- Born: January 28, 1985 (age 41) Dolyna, Prykarpattia
- Education: Lviv Institute of Banking
- Occupations: Banker and Economist

= Vitaliy Romanchukevych =

Ukrainian banker

Vitaliy Romanchukevych (born January 28, 1985) is a Ukrainian banker, economist who is chairman of the Board of JSC European Industrial Bank, First vice president of the Association of Ukrainian Banks (AUB) and the judge of the Arbitration Court of AUB. He previously worked at the National Bank of Ukraine for more than 10 years.

== Early life and education ==
Vitaly Romanchukevych was born on January 28, 1985, in Dolyna, Prykarpattia. Studied at Dolyna Secondary School No. 4 and Dolyna Natural and Mathematical Lyceum at the Faculty of Physics and Mathematics.

In 2007, he graduated with honors with MA in banking from the Lviv Institute of Banking, and a year earlier he got a BA degree in business economics. He also obtained a higher education in law at the correspondence department of the Lviv State University of Internal Affairs.

In December 2007 he became economist of the 1st category of the Department of Regulation of Monetary and Credit and Stock Markets of the Department of Monetary Policy of the NBU.

In 2011, he graduated from the Ukrainian Academy of Banking of the National Bank of Ukraine, specializing in "Money, Finance and Credit".

In 2012, he received the scientific degree as a candidate of economic sciences, the topic of his dissertation was "Monetary and credit policy of Ukraine in the conditions of the globalization of the economy."

In 2013, he earned a master's degree in "Social Development Management" at the Institute of Senior Managers of the National Academy of Public Administration under the President of Ukraine.

== Career ==
In 2009 Romanchukevych was appointed Chief Economist of the Department of Monetary Market Analysis and Forecasting of the General Department of Monetary and Credit Policy of the National bank of Ukraine. In 2013 He was made Deputy Head of the Department and in 2015 he was moved to head of the Department of Monetary and Credit Market Analysis. Where he stayed until 2018. During this period, in 2014, he entered doctoral studies at the University of Banking.

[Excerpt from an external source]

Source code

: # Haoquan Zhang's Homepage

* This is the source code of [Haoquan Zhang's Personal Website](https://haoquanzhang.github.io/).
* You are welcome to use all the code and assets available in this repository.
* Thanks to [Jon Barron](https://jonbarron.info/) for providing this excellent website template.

In 2018 Romanchukevych became First Deputy Chairman of the management board of JSC "Industrialbank", member of the management board.

In May 2019 he also became First vice-president of the Association of Ukrainian Banks.

In 2020, he defended his dissertation research on the topic "Modernization of the State Financial Policy of Sustainable Development" and received the scientific degree of Doctor of Economic Sciences. He continues to engage in scientific research, has more than 32 scientific papers.

He also studied and gained practical experience in the European Central Bank, The Central Bank of the Russian Federation in Tula, Russia, the Joint Vienna Institute, the Lee Kuan Yew School of Public Policy in Singapore, and the 2021S UCGA Board Direction. Education program in corporate governance is a joint INSEAD and UCGA project. Board Direction is therefore based upon best practices and case studies from INSEAD, London Business School and Harvard, ICA International Certificate in Compliance and in AML, Introductory Level, etc.

In December 2021 he was appointed Chairman of the Board of JSC European Industrial Bank.